= Economy of affection =

The economy of affection is a term introduced by Göran Hydén to describe a network of interactions, communications and support among certain peasant groups in parts of East Africa. These groups, identified in terms of their relationship to structure, are united by kinship, community, religion or other affinities. The functional purposes of this economy of affection involves survival, social maintenance, and development.

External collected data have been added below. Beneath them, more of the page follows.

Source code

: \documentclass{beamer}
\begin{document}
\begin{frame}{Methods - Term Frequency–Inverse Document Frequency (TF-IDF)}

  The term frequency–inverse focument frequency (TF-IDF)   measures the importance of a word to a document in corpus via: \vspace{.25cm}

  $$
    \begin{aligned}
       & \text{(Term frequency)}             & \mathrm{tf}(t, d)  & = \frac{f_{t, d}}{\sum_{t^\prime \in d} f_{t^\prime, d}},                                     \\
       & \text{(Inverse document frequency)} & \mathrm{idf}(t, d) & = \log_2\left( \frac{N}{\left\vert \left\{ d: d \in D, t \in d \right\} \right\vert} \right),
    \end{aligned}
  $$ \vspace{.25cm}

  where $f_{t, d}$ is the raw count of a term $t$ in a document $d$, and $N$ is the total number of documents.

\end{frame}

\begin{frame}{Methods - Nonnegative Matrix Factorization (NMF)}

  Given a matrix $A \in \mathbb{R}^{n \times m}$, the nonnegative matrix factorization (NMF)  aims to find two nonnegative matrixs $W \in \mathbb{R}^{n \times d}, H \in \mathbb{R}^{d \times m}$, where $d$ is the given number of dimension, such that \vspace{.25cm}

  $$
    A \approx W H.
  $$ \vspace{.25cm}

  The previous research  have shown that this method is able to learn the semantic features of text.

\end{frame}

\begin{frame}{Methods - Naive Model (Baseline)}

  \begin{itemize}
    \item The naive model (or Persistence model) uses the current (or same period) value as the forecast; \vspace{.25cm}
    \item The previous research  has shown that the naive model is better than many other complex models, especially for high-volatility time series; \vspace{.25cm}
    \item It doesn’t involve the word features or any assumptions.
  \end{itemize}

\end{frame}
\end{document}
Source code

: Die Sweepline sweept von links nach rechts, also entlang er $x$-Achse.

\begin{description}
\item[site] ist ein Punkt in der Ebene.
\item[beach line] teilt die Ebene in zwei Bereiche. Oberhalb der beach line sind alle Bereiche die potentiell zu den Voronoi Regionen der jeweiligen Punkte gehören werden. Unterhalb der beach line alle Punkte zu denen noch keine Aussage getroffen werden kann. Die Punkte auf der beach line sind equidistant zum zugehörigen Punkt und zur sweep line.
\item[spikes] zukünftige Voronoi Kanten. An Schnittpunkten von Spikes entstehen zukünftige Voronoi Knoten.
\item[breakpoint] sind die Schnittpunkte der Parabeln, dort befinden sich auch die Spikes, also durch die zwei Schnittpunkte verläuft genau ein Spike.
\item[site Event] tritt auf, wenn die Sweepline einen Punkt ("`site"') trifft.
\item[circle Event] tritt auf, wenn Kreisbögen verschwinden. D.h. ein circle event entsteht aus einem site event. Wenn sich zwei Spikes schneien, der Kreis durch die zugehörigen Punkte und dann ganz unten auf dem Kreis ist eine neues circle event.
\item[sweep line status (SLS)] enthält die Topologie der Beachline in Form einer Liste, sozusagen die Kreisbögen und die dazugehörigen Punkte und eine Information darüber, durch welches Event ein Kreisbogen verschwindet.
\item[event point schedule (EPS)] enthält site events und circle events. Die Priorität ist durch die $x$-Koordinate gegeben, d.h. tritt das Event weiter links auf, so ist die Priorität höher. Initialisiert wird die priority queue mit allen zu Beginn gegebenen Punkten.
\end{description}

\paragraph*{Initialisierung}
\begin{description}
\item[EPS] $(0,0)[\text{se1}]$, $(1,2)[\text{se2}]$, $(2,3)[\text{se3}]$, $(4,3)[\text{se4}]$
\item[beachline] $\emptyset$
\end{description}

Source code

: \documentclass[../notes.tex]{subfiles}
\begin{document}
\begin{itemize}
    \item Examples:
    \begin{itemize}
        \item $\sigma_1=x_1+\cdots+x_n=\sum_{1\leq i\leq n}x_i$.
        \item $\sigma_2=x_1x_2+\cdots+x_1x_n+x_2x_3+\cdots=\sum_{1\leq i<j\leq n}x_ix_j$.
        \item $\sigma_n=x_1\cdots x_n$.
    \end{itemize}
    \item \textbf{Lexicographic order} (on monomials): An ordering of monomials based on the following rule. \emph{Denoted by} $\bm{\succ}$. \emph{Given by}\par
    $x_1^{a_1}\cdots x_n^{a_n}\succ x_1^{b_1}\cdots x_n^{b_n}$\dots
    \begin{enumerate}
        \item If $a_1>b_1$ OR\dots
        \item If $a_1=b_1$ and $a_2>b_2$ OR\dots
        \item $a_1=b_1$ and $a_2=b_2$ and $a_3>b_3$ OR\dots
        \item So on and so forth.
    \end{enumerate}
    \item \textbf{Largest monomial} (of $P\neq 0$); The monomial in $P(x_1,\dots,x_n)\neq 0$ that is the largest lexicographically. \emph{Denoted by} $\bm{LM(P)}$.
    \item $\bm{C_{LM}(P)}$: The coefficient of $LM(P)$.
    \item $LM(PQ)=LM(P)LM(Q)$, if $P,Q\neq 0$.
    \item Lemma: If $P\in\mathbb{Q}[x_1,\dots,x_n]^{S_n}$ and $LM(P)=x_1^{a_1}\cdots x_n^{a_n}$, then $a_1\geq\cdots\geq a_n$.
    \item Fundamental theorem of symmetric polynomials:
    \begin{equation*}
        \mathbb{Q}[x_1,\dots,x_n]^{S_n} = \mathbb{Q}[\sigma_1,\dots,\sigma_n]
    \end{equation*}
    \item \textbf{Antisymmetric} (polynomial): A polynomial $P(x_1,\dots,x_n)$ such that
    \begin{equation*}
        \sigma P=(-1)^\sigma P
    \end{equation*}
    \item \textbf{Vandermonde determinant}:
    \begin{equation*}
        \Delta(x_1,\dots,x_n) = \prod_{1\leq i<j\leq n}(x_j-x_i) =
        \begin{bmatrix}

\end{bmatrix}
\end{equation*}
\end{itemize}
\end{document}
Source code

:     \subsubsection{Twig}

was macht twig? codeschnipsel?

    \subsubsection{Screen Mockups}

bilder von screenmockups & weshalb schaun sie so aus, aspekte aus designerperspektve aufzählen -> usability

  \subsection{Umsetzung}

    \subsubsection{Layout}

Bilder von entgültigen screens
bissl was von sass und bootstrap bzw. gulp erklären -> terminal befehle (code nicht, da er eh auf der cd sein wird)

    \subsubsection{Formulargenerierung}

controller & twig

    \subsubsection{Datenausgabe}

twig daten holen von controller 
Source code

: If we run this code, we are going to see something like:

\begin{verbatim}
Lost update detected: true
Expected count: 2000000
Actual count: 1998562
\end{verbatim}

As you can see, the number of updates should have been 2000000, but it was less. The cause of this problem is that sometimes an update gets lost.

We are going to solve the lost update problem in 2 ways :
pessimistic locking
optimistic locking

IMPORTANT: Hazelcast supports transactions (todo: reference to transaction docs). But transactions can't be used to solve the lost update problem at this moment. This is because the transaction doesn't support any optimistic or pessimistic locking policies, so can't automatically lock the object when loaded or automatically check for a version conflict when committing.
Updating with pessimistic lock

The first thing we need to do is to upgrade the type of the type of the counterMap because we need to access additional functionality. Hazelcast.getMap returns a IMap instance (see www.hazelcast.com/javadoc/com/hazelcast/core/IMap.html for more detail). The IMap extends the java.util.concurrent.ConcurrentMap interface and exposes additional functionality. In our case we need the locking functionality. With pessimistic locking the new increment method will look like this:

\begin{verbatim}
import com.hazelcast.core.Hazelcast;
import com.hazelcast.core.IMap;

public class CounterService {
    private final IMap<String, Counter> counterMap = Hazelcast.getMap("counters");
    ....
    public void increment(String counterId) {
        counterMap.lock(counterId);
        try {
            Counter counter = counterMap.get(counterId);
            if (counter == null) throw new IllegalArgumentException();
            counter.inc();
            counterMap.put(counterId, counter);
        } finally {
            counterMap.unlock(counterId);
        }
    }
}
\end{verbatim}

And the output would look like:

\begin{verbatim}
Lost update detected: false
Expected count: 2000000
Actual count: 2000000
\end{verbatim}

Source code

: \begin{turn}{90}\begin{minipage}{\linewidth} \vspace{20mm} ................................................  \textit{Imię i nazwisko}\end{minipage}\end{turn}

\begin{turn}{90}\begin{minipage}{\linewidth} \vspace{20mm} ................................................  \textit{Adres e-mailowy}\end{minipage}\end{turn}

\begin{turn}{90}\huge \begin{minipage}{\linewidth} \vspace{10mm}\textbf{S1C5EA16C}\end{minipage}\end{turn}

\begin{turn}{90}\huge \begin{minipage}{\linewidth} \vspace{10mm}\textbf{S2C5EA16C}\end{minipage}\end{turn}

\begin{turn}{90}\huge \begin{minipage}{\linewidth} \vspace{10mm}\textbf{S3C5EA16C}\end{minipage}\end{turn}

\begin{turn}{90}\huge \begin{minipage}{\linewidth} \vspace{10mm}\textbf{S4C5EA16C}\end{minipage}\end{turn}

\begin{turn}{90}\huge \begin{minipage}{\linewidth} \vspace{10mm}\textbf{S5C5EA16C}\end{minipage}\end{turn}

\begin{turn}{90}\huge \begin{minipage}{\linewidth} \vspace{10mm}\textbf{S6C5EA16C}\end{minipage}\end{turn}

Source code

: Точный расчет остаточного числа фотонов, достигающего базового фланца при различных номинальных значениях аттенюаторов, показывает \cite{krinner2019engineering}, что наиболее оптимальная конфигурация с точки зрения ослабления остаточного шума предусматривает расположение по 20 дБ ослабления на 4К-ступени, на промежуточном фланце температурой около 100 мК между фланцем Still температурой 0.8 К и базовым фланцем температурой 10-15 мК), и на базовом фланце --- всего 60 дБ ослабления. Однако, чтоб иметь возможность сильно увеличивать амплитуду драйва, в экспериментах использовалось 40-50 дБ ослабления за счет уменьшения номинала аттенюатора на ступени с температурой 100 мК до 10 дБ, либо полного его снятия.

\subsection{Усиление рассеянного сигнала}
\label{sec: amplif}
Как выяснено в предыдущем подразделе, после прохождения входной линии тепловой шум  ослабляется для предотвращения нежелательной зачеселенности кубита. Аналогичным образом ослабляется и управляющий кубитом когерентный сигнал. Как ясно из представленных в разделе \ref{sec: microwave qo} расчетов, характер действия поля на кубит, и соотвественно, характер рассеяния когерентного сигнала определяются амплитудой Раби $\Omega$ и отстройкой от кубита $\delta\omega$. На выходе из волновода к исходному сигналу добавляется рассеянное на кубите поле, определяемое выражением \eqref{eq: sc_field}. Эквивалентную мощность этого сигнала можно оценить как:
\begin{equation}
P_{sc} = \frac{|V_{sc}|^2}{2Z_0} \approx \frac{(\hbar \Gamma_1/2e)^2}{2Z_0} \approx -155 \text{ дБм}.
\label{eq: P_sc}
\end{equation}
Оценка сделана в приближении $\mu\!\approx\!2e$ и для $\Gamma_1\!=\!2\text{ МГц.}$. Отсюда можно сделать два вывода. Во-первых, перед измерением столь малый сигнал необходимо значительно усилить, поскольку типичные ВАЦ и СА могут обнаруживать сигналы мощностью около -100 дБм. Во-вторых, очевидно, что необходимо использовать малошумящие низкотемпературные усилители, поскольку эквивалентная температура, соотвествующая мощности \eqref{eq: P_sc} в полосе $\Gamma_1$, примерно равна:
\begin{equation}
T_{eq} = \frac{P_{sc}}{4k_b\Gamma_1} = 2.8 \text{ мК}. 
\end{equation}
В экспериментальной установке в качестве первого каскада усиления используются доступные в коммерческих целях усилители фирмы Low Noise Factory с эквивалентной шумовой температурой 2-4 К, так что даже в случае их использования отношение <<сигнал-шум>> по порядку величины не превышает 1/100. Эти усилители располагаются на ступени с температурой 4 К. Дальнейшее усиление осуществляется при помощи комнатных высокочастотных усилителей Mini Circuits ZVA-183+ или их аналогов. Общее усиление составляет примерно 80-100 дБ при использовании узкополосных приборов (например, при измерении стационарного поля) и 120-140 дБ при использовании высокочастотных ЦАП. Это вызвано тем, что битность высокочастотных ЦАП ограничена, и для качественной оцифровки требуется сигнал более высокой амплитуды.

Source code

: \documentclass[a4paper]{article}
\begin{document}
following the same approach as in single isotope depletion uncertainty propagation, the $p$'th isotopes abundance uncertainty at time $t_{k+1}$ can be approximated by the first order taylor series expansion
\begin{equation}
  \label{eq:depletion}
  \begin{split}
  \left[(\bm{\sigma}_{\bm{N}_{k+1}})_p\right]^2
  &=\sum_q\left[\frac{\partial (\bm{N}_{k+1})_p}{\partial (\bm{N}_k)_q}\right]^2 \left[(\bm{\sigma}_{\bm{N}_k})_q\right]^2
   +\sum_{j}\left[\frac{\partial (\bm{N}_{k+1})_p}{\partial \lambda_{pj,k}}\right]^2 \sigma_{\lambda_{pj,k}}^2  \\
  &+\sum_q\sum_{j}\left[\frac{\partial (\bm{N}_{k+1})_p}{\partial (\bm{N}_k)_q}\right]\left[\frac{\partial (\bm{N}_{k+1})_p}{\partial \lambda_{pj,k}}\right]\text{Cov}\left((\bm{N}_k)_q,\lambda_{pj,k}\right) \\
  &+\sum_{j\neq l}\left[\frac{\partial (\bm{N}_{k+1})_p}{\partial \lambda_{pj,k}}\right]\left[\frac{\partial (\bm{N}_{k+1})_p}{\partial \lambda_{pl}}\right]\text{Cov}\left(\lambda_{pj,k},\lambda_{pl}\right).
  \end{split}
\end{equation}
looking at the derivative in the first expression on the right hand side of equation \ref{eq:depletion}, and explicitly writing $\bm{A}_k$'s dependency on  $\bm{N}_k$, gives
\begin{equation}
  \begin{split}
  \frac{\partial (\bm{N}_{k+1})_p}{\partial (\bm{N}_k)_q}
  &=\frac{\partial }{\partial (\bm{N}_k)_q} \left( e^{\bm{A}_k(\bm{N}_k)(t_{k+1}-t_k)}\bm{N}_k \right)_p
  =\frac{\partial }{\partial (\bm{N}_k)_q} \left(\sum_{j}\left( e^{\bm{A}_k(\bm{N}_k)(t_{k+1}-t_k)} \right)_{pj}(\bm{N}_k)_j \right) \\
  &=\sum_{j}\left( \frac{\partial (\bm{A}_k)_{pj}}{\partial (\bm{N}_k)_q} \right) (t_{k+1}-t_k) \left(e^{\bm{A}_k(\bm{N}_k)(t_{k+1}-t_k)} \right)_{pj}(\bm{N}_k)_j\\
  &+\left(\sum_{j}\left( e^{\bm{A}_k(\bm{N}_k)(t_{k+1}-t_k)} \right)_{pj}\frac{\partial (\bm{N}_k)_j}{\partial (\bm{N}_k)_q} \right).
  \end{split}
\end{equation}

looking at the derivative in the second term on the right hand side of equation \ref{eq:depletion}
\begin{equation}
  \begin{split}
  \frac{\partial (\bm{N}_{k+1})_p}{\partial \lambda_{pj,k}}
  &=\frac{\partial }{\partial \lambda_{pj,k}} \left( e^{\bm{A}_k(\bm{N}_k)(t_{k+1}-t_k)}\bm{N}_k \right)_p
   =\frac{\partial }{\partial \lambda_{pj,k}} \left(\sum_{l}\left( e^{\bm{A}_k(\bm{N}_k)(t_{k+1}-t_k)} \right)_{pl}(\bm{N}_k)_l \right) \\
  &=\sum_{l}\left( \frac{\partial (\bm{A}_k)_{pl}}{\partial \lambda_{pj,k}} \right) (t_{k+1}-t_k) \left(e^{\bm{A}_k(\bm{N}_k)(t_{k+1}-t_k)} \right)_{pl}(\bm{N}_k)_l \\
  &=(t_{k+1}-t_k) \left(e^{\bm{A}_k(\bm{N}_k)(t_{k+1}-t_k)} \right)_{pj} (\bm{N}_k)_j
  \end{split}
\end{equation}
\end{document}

The kind of personal relationships and dependencies which form the basis for a subsistence economy in East Africa have been superseded by commercial or government services in the developed world. But in such sub-Saharan African villages, as studied by Hydén, their economies have not yet been 'captured' by capitalism and their peasantry remains unproletarianised. The key issue here for Hydén is that the "social values" of the market are still underdeveloped. The East African peasantry still is able to 'choose' to operate at least partially in the traditional morality-based economy and the true market system. This then explains why a rational response to market incentives might strengthen his position in the economy of affection.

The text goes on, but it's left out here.